_Problem description_
Your task is to find every line of the data that holds the string "title" and copy it.

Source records
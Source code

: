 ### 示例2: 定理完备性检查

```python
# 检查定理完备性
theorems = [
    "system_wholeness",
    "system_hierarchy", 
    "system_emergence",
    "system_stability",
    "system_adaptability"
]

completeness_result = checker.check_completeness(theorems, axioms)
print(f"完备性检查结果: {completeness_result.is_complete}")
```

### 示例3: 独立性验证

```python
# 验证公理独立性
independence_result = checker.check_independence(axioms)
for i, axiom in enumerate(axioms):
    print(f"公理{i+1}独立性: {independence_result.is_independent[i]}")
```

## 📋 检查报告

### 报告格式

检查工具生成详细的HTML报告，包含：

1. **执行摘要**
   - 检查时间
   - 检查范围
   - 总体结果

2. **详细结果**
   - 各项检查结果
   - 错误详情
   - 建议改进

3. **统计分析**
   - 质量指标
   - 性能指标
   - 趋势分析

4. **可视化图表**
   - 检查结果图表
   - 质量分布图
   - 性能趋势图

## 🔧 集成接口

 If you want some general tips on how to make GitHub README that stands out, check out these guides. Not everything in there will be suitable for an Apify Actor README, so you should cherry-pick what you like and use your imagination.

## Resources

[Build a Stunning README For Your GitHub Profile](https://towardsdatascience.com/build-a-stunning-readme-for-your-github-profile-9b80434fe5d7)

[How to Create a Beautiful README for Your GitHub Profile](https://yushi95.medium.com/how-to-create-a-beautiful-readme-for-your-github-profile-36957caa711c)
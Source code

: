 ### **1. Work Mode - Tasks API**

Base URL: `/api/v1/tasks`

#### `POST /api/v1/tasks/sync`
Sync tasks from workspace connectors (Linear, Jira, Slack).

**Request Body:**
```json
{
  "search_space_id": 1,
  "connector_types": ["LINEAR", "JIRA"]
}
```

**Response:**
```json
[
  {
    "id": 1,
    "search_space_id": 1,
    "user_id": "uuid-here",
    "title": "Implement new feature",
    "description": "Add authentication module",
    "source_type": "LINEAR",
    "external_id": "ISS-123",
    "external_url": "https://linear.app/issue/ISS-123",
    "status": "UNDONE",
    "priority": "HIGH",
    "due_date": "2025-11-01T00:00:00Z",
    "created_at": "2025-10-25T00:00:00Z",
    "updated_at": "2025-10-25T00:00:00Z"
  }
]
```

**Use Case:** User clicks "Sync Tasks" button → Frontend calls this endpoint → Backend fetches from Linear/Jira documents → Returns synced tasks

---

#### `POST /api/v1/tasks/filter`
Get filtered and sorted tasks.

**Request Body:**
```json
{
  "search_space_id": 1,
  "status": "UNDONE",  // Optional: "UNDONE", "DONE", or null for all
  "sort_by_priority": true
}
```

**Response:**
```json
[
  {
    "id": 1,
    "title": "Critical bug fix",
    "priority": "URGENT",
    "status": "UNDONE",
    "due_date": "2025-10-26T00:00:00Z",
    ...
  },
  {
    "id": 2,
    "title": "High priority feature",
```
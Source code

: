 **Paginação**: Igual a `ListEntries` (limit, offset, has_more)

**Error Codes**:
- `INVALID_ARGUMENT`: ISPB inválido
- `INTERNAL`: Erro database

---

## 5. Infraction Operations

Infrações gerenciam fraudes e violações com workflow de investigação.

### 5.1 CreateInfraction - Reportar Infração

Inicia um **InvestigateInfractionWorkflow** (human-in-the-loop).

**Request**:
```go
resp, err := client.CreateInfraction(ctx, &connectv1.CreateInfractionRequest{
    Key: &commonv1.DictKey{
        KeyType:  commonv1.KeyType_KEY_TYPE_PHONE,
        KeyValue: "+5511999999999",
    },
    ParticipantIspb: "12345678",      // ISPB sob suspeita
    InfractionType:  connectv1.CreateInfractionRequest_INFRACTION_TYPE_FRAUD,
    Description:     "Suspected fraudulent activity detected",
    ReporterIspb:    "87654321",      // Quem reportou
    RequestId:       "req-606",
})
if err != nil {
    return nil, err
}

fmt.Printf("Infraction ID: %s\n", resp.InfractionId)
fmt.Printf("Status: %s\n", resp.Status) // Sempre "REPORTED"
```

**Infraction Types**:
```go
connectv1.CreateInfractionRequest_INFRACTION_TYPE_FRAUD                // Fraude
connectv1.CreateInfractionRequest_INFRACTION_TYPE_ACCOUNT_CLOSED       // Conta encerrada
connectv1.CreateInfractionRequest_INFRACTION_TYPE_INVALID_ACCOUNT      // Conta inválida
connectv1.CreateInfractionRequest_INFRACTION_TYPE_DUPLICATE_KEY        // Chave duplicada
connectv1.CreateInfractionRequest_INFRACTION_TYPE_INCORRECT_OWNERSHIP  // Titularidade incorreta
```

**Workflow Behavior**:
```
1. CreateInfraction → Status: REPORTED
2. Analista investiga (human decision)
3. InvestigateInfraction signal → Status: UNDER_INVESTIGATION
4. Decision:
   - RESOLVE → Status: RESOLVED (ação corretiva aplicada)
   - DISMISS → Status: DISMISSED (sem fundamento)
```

_Result for this task_
    "title": "Implement new feature",
    "title": "Critical bug fix",
    "title": "High priority feature",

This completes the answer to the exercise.